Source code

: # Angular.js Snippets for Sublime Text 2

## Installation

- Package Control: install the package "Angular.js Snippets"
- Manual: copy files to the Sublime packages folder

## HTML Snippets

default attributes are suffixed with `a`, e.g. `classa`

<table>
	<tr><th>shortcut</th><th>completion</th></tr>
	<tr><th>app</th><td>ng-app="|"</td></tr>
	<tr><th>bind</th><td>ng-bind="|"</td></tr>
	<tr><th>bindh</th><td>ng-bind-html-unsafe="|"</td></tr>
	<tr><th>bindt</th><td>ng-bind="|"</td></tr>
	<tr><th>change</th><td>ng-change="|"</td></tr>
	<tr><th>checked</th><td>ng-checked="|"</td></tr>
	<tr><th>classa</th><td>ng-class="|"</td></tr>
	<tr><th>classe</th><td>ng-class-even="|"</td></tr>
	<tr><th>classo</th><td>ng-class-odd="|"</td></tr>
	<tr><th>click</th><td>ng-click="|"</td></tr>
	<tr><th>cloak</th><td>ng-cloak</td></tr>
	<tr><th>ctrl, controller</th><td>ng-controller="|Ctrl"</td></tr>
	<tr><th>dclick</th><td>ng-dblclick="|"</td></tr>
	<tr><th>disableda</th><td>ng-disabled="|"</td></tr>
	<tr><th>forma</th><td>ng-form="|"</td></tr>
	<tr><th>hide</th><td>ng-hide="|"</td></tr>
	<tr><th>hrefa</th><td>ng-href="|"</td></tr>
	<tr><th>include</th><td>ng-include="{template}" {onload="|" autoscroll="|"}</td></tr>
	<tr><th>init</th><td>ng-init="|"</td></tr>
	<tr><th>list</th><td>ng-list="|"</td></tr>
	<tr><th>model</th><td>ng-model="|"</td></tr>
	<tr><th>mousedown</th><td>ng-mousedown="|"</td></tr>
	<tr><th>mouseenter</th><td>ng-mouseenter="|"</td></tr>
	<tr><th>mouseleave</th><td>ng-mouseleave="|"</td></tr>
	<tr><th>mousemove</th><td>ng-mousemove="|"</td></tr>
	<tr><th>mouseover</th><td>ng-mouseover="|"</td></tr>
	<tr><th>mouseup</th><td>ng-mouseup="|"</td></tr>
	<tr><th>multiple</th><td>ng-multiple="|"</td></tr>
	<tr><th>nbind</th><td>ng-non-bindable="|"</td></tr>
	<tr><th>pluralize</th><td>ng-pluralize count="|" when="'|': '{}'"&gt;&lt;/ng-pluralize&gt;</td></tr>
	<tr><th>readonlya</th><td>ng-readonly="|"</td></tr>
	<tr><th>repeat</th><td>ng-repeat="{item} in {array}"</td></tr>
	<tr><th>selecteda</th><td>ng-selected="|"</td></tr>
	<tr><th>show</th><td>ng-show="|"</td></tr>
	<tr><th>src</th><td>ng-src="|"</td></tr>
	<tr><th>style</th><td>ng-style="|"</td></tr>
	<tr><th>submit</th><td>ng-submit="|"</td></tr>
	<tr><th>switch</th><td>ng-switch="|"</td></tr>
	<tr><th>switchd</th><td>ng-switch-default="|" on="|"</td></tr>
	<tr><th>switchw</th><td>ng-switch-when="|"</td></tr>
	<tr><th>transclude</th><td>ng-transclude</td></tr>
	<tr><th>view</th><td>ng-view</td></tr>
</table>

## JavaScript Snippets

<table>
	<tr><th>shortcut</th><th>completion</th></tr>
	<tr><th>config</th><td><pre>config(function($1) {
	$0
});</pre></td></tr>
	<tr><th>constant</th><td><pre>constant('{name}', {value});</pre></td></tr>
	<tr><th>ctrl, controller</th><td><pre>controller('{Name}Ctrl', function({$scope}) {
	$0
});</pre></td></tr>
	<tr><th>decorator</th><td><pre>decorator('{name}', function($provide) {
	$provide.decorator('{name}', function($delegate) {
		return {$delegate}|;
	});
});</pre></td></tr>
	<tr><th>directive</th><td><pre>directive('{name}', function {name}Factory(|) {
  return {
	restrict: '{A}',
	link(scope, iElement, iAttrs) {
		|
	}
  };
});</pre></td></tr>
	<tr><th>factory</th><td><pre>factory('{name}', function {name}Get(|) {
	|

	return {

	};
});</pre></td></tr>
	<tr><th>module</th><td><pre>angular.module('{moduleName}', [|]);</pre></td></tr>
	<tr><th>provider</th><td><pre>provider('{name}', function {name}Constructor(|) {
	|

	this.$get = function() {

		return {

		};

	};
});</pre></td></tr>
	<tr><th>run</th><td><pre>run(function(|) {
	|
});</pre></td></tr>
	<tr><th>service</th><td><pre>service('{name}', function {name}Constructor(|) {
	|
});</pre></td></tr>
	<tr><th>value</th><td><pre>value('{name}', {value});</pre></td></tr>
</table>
________________________________________
About this task>
Each of the lines from the one that contains "<tr><th>view</th><td>ng-view</td></tr>" through the last line of the data needs to be repeated exactly, with no others.

Written answer>
	<tr><th>view</th><td>ng-view</td></tr>
</table>

## JavaScript Snippets

<table>
	<tr><th>shortcut</th><th>completion</th></tr>
	<tr><th>config</th><td><pre>config(function($1) {
	$0
});</pre></td></tr>
	<tr><th>constant</th><td><pre>constant('{name}', {value});</pre></td></tr>
	<tr><th>ctrl, controller</th><td><pre>controller('{Name}Ctrl', function({$scope}) {
	$0
});</pre></td></tr>
	<tr><th>decorator</th><td><pre>decorator('{name}', function($provide) {
	$provide.decorator('{name}', function($delegate) {
		return {$delegate}|;
	});
});</pre></td></tr>
	<tr><th>directive</th><td><pre>directive('{name}', function {name}Factory(|) {
  return {
	restrict: '{A}',
	link(scope, iElement, iAttrs) {
		|
	}
  };
});</pre></td></tr>
	<tr><th>factory</th><td><pre>factory('{name}', function {name}Get(|) {
	|

	return {

	};
});</pre></td></tr>
	<tr><th>module</th><td><pre>angular.module('{moduleName}', [|]);</pre></td></tr>
	<tr><th>provider</th><td><pre>provider('{name}', function {name}Constructor(|) {
	|

	this.$get = function() {

		return {

		};

	};
});</pre></td></tr>
	<tr><th>run</th><td><pre>run(function(|) {
	|
});</pre></td></tr>
	<tr><th>service</th><td><pre>service('{name}', function {name}Constructor(|) {
	|
});</pre></td></tr>
	<tr><th>value</th><td><pre>value('{name}', {value});</pre></td></tr>
</table>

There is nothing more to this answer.